Chase’s mother was a human, while his elvish father left him at a young age, likely due to the stigma against transracial relationships in the theocratic region. As a result, he stands at a modest five feet and eleven inches - taller than average for a human, but shorter than most for an elf. His ears are slightly more pointed at its tips, and his frame is more slender than usual. He can pass for either race when he tries to, but is always rejected by either when subjected to closer inspection. He has brown eyes, black hair, and a thin scar running from his chin down to his shoulder as a monument to his mother’s punishments.
Chase fosters his opinions and beliefs like children. He doesn’t let them stagnate and simmer down; he batters them and boils them and throws criticism at them like a blacksmith honing a sword’s edge. He believes that while not all folk were created equal, that doesn’t mean that they can’t be treated equal. He believes that greatness is a relentless pursuit and the end goal of all life, that passion fuels everything meaningful in the world, and that his mother was the absolute devil herself.

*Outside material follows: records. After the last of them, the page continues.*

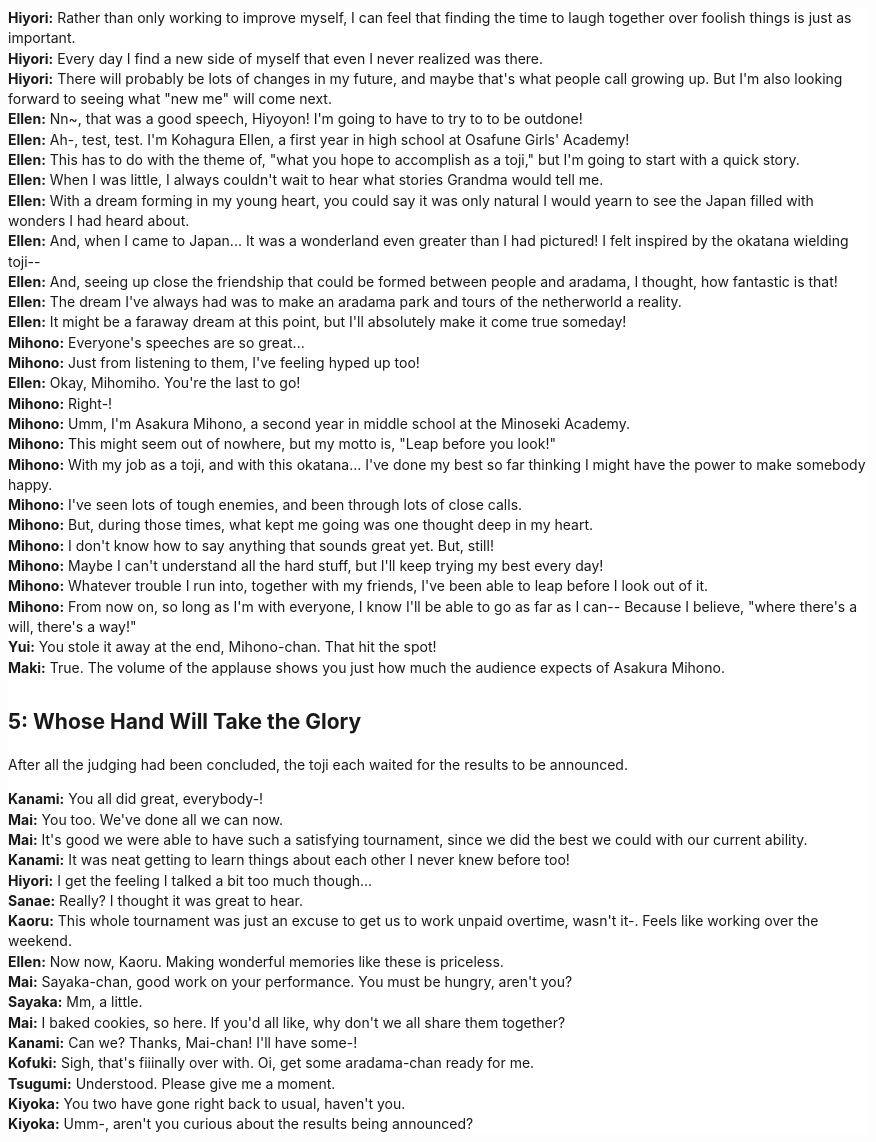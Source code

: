 **Hiyori:** Rather than only working to improve myself, I can feel that finding the time to laugh together over foolish things is just as important\.  
**Hiyori:** Every day I find a new side of myself that even I never realized was there\.  
**Hiyori:** There will probably be lots of changes in my future, and maybe that's what people call growing up\. But I'm also looking forward to seeing what "new me" will come next\.  
**Ellen:** Nn\~, that was a good speech, Hiyoyon\! I'm going to have to try to to be outdone\!   
**Ellen:** Ah-, test, test\. I'm Kohagura Ellen, a first year in high school at Osafune Girls' Academy\!  
**Ellen:** This has to do with the theme of, "what you hope to accomplish as a toji," but I'm going to start with a quick story\.  
**Ellen:** When I was little, I always couldn't wait to hear what stories Grandma would tell me\.  
**Ellen:** With a dream forming in my young heart, you could say it was only natural I would yearn to see the Japan filled with wonders I had heard about\.  
**Ellen:** And, when I came to Japan\.\.\. It was a wonderland even greater than I had pictured\! I felt inspired by the okatana wielding toji--  
**Ellen:** And, seeing up close the friendship that could be formed between people and aradama, I thought, how fantastic is that\!  
**Ellen:** The dream I've always had was to make an aradama park and tours of the netherworld a reality\.  
**Ellen:** It might be a faraway dream at this point, but I'll absolutely make it come true someday\!  
**Mihono:** Everyone's speeches are so great\.\.\.   
**Mihono:** Just from listening to them, I've feeling hyped up too\!  
**Ellen:** Okay, Mihomiho\. You're the last to go\!  
**Mihono:** Right-\!  
**Mihono:** Umm, I'm Asakura Mihono, a second year in middle school at the Minoseki Academy\.  
**Mihono:** This might seem out of nowhere, but my motto is, "Leap before you look\!"  
**Mihono:** With my job as a toji, and with this okatana\.\.\. I've done my best so far thinking I might have the power to make somebody happy\.  
**Mihono:** I've seen lots of tough enemies, and been through lots of close calls\.  
**Mihono:** But, during those times, what kept me going was one thought deep in my heart\.  
**Mihono:** I don't know how to say anything that sounds great yet\. But, still\!  
**Mihono:** Maybe I can't understand all the hard stuff, but I'll keep trying my best every day\!  
**Mihono:** Whatever trouble I run into, together with my friends, I've been able to leap before I look out of it\.  
**Mihono:** From now on, so long as I'm with everyone, I know I'll be able to go as far as I can-- Because I believe, "where there's a will, there's a way\!"  
**Yui:** You stole it away at the end, Mihono-chan\. That hit the spot\!  
**Maki:** True\. The volume of the applause shows you just how much the audience expects of Asakura Mihono\.  

## 5: Whose Hand Will Take the Glory
After all the judging had been concluded, the toji each waited for the results to be announced\.

  
**Kanami:** You all did great, everybody-\!  
**Mai:** You too\. We've done all we can now\.  
**Mai:** It's good we were able to have such a satisfying tournament, since we did the best we could with our current ability\.  
**Kanami:** It was neat getting to learn things about each other I never knew before too\!  
**Hiyori:** I get the feeling I talked a bit too much though\.\.\.  
**Sanae:** Really? I thought it was great to hear\.  
**Kaoru:** This whole tournament was just an excuse to get us to work unpaid overtime, wasn't it-\. Feels like working over the weekend\.  
**Ellen:** Now now, Kaoru\. Making wonderful memories like these is priceless\.  
**Mai:** Sayaka-chan, good work on your performance\. You must be hungry, aren't you?  
**Sayaka:** Mm, a little\.  
**Mai:** I baked cookies, so here\. If you'd all like, why don't we all share them together?  
**Kanami:** Can we? Thanks, Mai-chan\! I'll have some-\!  
**Kofuki:** Sigh, that's fiiinally over with\. Oi, get some aradama-chan ready for me\.  
**Tsugumi:** Understood\. Please give me a moment\.  
**Kiyoka:** You two have gone right back to usual, haven't you\.  
**Kiyoka:** Umm-, aren't you curious about the results being announced?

As a result, however, Chase is stubborn. He puts himself on a pedestal, believing that the pain that he had already gone through makes him special in a way that can often invalidate other people’s suffering. Other people’s plans are never well though of in his eyes. He is undyingly judgemental, and willing to nitpick other people’s ideas if it means the success of his own.
Chase is intelligent, witty, and capable - and he knows it, and even flaunts it sometimes. While the group has no formal hierarchy or position, Chase is always the one ready to take the mantle and drive the group to action when it’s needed.